Philippine eagles are one of the largest living eagle species and require a huge territory to thrive. A mapping project found that there may be fewer than a thousand individuals left.

An updated assessment of a rare, rainforest-dwelling eagle confirms the species is critically endangered. But the new insights on its habitat could help bring the bird back from the brink.

There are only about 800 Philippine eagles left, according to the latest survey of their numbers

Klaus Nigge/Philippine Eagle Foundation


Found only on the four major islands of the Philippines, Philippine eagles (Pithecophaga jefferyi) are one of the largest living eagle species – about a metre long and heavier than a bowling ball. They hunt everything from monkeys to large monitor lizards. Due to deforestation and shooting by humans, the eagles are also among the world’s most imperilled raptors, and considered critically endangered by the International Union for Conservation of Nature, the most severe extinction risk category before animals are no longer found in the wild.

Yet while enough is known about Philippine eagles to conclude that they are in grave peril, researchers have very little detail about their range and habitat needs. That is largely thanks to their sparse numbers in remote, hard-to-access forest habitats, says Chris McClure at The Peregrine Fund in Idaho.

“There are literally gaps in the map where we don’t know whether or not the species exists,” he says.

Additionally, says Jayson Ibañez at the Philippine Eagle Foundation in the Philippines, his organisation hadn’t conducted any eagle population estimations since the early 2000s.

To help fill these knowledge gaps, the Philippine Eagle Foundation partnered with the Peregrine Fund, updating the raptor’s estimated range and population size across the entire country.

The researchers used satellite data to determine what regions of forest across the Philippines would be suitable habitat for the eagles. Location and nesting records of dozens of birds on the island of Mindanao helped the team estimate how many territorial breeding pairs of eagles could fit into the available habitat, and where they were likely to thrive. This relationship was extrapolated out to the four major islands the eagles inhabit.

The researchers estimate that forest habitats across the entire country could support just under 800 eagles in total. About one-third of the eagles’ suitable habitat currently sits within protected areas. But since the Philippine eagle requires lots of space to feed and reproduce, the researchers estimate that the species needs at least 45 per cent of its range protected for long-term conservation.

“[The eagle] is indeed as critically endangered as we thought,” says McClure.

But mapping relative habitat quality can be crucial for future conservation efforts.

“Now we have a clear guide on which particular Philippine eagle habitats need to be protected,” says Ibañez.

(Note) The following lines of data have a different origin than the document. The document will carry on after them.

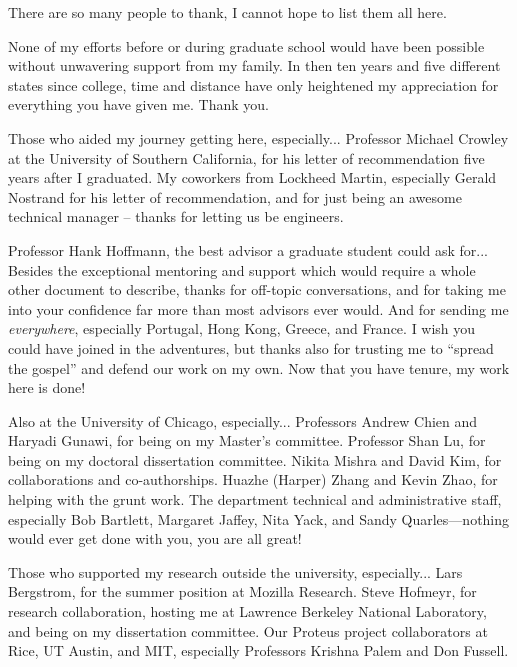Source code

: There are so many people to thank, I cannot hope to list them all here.

None of my efforts before or during graduate school would have been possible without unwavering support from my family.
In then ten years and five different states since college, time and distance have only heightened my appreciation for everything you have given me.
Thank you.

Those who aided my journey getting here, especially...
Professor Michael Crowley at the University of Southern California, for his letter of recommendation five years after I graduated.
My coworkers from Lockheed Martin, especially Gerald Nostrand for his letter of recommendation, and for just being an awesome technical manager -- thanks for letting us be engineers.

Professor Hank Hoffmann, the best advisor a graduate student could ask for...
Besides the exceptional mentoring and support which would require a whole other document to describe, thanks for off-topic conversations, and for taking me into your confidence far more than most advisors ever would.
And for sending me \emph{everywhere}, especially Portugal, Hong Kong, Greece, and France.
I wish you could have joined in the adventures, but thanks also for trusting me to ``spread the gospel'' and defend our work on my own.
Now that you have tenure, my work here is done!

Also at the University of Chicago, especially...
Professors Andrew Chien and Haryadi Gunawi, for being on my Master's committee.
Professor Shan Lu, for being on my doctoral dissertation committee.
Nikita Mishra and David Kim, for collaborations and co-authorships.
Huazhe (Harper) Zhang and Kevin Zhao, for helping with the grunt work.
The department technical and administrative staff, especially Bob Bartlett, Margaret Jaffey, Nita Yack, and Sandy Quarles---nothing would ever get done with you, you are all great!

Those who supported my research outside the university, especially...
Lars Bergstrom, for the summer position at Mozilla Research.
Steve Hofmeyr, for research collaboration, hosting me at Lawrence Berkeley National Laboratory, and being on my dissertation committee.
Our Proteus project collaborators at Rice, UT Austin, and MIT, especially Professors Krishna Palem and Don Fussell.

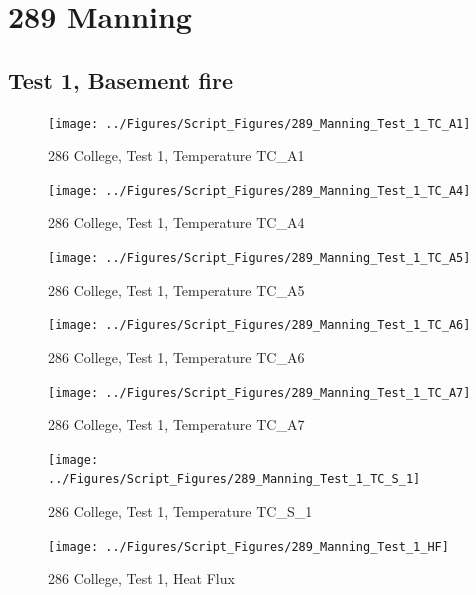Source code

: \documentclass[12pt,oneside]{book}
\begin{document}
\clearpage


\section{289 Manning}

\subsection{Test 1, Basement fire}

\begin{figure}[!ht]
\texttt{[image: ../Figures/Script\_Figures/289\_Manning\_Test\_1\_TC\_A1]}
\caption{286 College, Test 1, Temperature TC\_A1}
\label{fig:289_Manning_Test_1_TC_A1}
\end{figure}

\begin{figure}[!ht]
\texttt{[image: ../Figures/Script\_Figures/289\_Manning\_Test\_1\_TC\_A4]}
\caption{286 College, Test 1, Temperature TC\_A4}
\label{fig:289_Manning_Test_1_TC_A4}
\end{figure}

\begin{figure}[!ht]
\texttt{[image: ../Figures/Script\_Figures/289\_Manning\_Test\_1\_TC\_A5]}
\caption{286 College, Test 1, Temperature TC\_A5}
\label{fig:289_Manning_Test_1_TC_A5}
\end{figure}

\begin{figure}[!ht]
\texttt{[image: ../Figures/Script\_Figures/289\_Manning\_Test\_1\_TC\_A6]}
\caption{286 College, Test 1, Temperature TC\_A6}
\label{fig:289_Manning_Test_1_TC_A6}
\end{figure}

\begin{figure}[!ht]
\texttt{[image: ../Figures/Script\_Figures/289\_Manning\_Test\_1\_TC\_A7]}
\caption{286 College, Test 1, Temperature TC\_A7}
\label{fig:289_Manning_Test_1_TC_A7}
\end{figure}

\begin{figure}[!ht]
\texttt{[image: ../Figures/Script\_Figures/289\_Manning\_Test\_1\_TC\_S\_1]}
\caption{286 College, Test 1, Temperature TC\_S\_1}
\label{fig:289_Manning_Test_1_TC_S_1}
\end{figure}

\begin{figure}[!ht]
\texttt{[image: ../Figures/Script\_Figures/289\_Manning\_Test\_1\_HF]}
\caption{286 College, Test 1, Heat Flux}
\label{fig:289_Manning_Test_1_HF}
\end{figure}
\end{document}
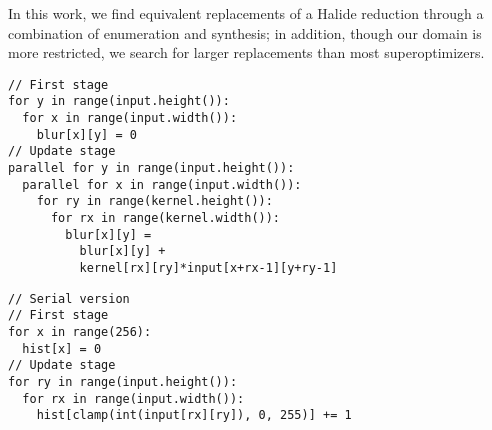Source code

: In this work, we find equivalent replacements of a Halide reduction through a combination of enumeration and synthesis; in addition, though our domain is more restricted, we search for larger replacements than most superoptimizers.

\begin{lstlisting}[caption={Convolution blur kernel is easily parallelizable across \code{Var} $x$ adn $y$}, label={lst:blur_loopness}]
// First stage
for y in range(input.height()):
  for x in range(input.width()):
    blur[x][y] = 0
// Update stage
parallel for y in range(input.height()):
  parallel for x in range(input.width()):
    for ry in range(kernel.height()):
      for rx in range(kernel.width()):    
        blur[x][y] = 
          blur[x][y] + 
          kernel[rx][ry]*input[x+rx-1][y+ry-1] 
\end{lstlisting}

\begin{lstlisting}[caption={Histogram of an image is hard to parallelize since its update stage does not involve \code{RVar}s}, label={lst:histogram_loopness}]
// Serial version
// First stage
for x in range(256):
  hist[x] = 0
// Update stage
for ry in range(input.height()):
  for rx in range(input.width()):
    hist[clamp(int(input[rx][ry]), 0, 255)] += 1
\end{lstlisting}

The researchers outline suggested regions for new protections, such as the Apayao Lowland Forest in northern Luzon and the Sibuco and Sirawai regions of western Mindanao.

Since the mapping only shows where eagles have the potential to live, not where they can be found now, it could be used to identify suitable territories for releasing captive raised or rehabilitated eagles into the wild, says McClure.

“If it’s empty habitat, then that’s prime real estate to release a new pair of birds.”